Em termos práticos, é a base para a declaração de conformidade relatada em um certificado de calibração. Não é apenas um detalhe administrativo. Faz parte da estrutura de relatórios utilizada para apoiar uma interpretação consistente e tecnicamente sólida dos resultados, especialmente quando a incerteza de medição pode afetar se um resultado deve ser considerado conforme ou não conforme.

A ISO/IEC 17025 exige que os laboratórios definam a regra de decisão utilizada ao relatar uma declaração de conformidade.

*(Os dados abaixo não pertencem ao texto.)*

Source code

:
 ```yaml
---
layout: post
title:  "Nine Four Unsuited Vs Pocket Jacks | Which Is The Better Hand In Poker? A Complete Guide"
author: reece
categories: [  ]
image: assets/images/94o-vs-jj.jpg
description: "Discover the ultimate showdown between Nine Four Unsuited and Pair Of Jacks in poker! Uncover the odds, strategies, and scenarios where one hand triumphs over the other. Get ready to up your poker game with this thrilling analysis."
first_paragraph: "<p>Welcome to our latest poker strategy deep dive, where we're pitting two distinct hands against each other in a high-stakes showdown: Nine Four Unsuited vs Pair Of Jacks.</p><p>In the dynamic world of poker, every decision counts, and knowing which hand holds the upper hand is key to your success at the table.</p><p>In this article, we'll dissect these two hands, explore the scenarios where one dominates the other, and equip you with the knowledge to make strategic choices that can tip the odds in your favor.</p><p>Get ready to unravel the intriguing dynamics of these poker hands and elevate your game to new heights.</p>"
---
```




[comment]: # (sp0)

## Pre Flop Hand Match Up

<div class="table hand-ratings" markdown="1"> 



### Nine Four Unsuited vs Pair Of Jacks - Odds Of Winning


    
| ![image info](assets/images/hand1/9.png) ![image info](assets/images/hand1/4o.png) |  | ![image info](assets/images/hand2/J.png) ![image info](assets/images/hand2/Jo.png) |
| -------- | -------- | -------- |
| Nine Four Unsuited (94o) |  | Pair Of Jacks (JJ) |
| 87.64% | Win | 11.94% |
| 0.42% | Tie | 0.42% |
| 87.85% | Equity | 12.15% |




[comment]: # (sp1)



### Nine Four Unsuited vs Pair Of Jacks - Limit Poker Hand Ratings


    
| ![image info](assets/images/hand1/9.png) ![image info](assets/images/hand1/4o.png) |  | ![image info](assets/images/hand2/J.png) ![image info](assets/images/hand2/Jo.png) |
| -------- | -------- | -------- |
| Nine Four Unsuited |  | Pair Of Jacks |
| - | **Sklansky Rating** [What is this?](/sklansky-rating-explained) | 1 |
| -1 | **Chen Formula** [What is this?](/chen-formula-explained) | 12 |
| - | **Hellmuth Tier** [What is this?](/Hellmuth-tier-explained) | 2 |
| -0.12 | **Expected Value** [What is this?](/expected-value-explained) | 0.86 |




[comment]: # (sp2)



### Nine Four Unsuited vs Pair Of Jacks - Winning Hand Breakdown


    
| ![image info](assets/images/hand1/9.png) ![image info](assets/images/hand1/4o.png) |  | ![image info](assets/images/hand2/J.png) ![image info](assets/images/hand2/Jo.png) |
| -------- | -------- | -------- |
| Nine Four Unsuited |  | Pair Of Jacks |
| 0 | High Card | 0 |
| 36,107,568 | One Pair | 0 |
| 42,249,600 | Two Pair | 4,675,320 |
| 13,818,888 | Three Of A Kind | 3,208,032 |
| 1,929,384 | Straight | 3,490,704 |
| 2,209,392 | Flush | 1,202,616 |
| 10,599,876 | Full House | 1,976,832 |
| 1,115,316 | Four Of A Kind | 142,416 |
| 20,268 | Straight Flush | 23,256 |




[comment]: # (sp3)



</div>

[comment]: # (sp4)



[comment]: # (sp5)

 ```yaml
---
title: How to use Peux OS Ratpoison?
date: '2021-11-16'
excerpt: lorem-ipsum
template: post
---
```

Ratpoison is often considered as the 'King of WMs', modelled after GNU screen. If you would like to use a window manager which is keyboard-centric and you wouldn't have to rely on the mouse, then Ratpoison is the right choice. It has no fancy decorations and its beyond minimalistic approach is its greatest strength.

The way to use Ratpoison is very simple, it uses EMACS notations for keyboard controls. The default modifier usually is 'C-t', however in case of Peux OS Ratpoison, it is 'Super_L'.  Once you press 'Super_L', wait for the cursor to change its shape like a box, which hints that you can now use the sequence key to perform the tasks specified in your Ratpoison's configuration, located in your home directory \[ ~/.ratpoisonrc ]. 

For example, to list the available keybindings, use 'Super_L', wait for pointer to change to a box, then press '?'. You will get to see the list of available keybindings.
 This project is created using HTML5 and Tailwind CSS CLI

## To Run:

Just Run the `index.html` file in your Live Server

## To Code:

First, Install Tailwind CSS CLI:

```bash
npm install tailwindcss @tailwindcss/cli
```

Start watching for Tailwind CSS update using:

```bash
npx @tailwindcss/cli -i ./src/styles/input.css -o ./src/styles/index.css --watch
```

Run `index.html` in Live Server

De acordo com a cláusula 7.8.6, onde a regra já não é inerente à especificação ou norma solicitada, ela também deve ser comunicada e acordada com o cliente.

Quando as Regras de Decisão São Mais Importantes

As regras de decisão são importantes especificamente quando um laboratório faz uma declaração de conformidade, como passa, falha, dentro da tolerância ou fora da tolerância.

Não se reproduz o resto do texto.